A problem of systems stability, including societal stability, is that random or planned novelty can be utterly disruptive. There are many examples of this occurring On a civilisational level in Jared Diamond’s book, “Germs, Guns and Steel” (1997, W. Norton) . Famine, new interaction between civilisations, disease, and climate change, sometimes in combination, are the typical causes of change in human civilisations. The most successful disruptions of all time were the five successive, apocalyptic meteor strikes which eventually caused the extermination of the dinosaurs and the rise of mammals as (arguably) the planet’s lead species.

Mr Hawkins uses a cosmic disruptive trigger in his tale, towards the end of the first issue. A solar flare catastrophically affects an enormous stratospheric tower, causing mayhem as robots and AIs in the area are suddenly without power. It is an act of God delivered upon a godless society. A forbidden zone in the tower is revealed to Michael, the protagonist of the story. And he meets an unconscious and wounded black woman. It is apparent this is the first time has had encountered racial diversity in humans, as he is puzzled by her skin colour and questions whether she has been burned in the catastrophe. It then becomes clear that Michael is in fact the man in the opening sequence, and that he has both just met his love, and that he is, therefore, doomed.
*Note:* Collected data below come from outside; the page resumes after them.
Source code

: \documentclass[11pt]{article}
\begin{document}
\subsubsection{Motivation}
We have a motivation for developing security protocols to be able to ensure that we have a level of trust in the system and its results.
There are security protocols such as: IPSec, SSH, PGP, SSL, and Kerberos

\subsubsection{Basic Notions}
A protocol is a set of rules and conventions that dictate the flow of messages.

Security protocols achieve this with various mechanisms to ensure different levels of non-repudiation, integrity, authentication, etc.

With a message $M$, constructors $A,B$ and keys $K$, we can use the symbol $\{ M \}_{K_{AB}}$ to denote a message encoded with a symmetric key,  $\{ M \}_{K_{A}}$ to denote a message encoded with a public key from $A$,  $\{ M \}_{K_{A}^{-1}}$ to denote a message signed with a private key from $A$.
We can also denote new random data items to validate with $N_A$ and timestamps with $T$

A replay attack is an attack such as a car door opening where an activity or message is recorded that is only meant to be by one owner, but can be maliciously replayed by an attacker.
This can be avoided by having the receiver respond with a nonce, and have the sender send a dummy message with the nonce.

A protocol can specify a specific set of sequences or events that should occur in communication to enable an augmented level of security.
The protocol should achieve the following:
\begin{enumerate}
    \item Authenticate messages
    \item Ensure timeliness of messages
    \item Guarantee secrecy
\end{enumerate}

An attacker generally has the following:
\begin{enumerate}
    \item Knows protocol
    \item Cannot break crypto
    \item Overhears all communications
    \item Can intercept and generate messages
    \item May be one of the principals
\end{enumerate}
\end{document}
The implications of this story is that the proto-Morlocks, to paraphrase Mr Wells’ term again, are actually black people. There is not just a class division, but also a racial one. In “Symmetry”‘s brave new world, it seems the machines benevolently guiding post-industrial humans might have decided that external appearances such as skin tone and racially distinctive features are also a cause of conflict between humans, and elected to go with Caucasians over all other racial groups. If that is where this story is leading to, then the world of this story.is an amoral utopia for one type of ethnicity, and a potential purgatory for all others.

This story is, when closely examined, a highly critical indictment of the contemporary lifestyles of white people and black people in Western society, or perhaps the Global North competing with the Global South, and where Mr Hawkins projects it will all lead. Mr Hawkins extrapolation has a disheartening conclusion.
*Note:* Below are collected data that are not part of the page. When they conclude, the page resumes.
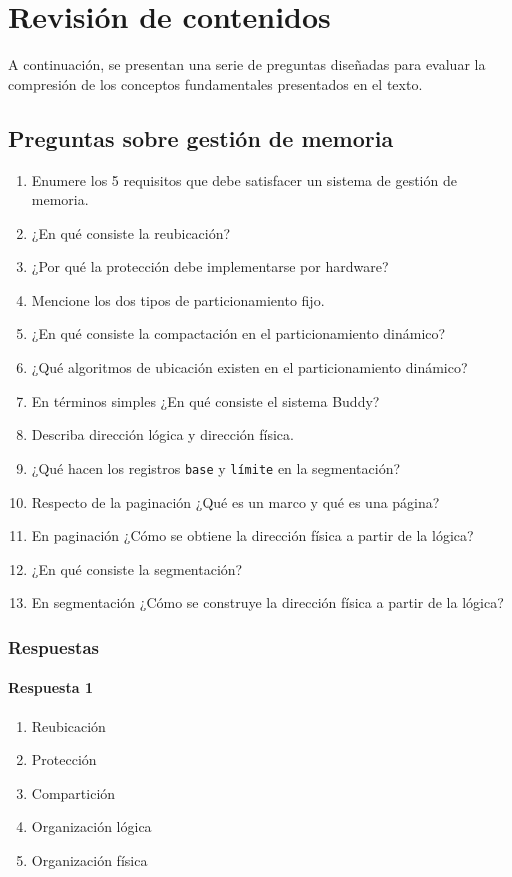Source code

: \section{Revisión de contenidos}

A continuación, se presentan una serie de preguntas diseñadas para evaluar la compresión de los conceptos fundamentales presentados en el texto.

\subsection{Preguntas sobre gestión de memoria}

\begin{enumerate}
  \item Enumere los 5 requisitos que debe satisfacer un sistema de gestión de memoria.
  \item ¿En qué consiste la reubicación?
  \item ¿Por qué la protección debe implementarse por hardware?
  \item Mencione los dos tipos de particionamiento fijo.
  \item ¿En qué consiste la compactación en el particionamiento dinámico?
  \item ¿Qué algoritmos de ubicación existen en el particionamiento dinámico?
  \item En términos simples ¿En qué consiste el sistema Buddy?
  \item Describa dirección lógica y dirección física.
  \item ¿Qué hacen los registros \texttt{base} y \texttt{límite} en la segmentación?
  \item Respecto de la paginación ¿Qué es un marco y qué es una página?
  \item En paginación ¿Cómo se obtiene la dirección física a partir de la lógica?
  \item ¿En qué consiste la segmentación?
  \item En segmentación ¿Cómo se construye la dirección física a partir de la lógica?
\end{enumerate}

\subsubsection*{Respuestas}

\paragraph{Respuesta 1}
\begin{enumerate}
  \item Reubicación
  \item Protección 
  \item Compartición
  \item Organización lógica
  \item Organización física
\end{enumerate}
In the tradition of millenial writers such as George Bernard Shaw, Mr Hawkins has also included a political manifesto in the last few pages of the issue. Mr Hawkins uses these pages to explain his research methodology on utopias, but also asks pointed questions about the nature of creativity, the impact of capital, and the nature of tribal community.

Mr Hawkins has demonstrated by this first issue alone that he is worthy to walk in the footsteps of Mr Wells. “Symmetry”#1 is insightful and brilliant, and over time we think – or at least hope – will become a classic 21st century fin de siecle text.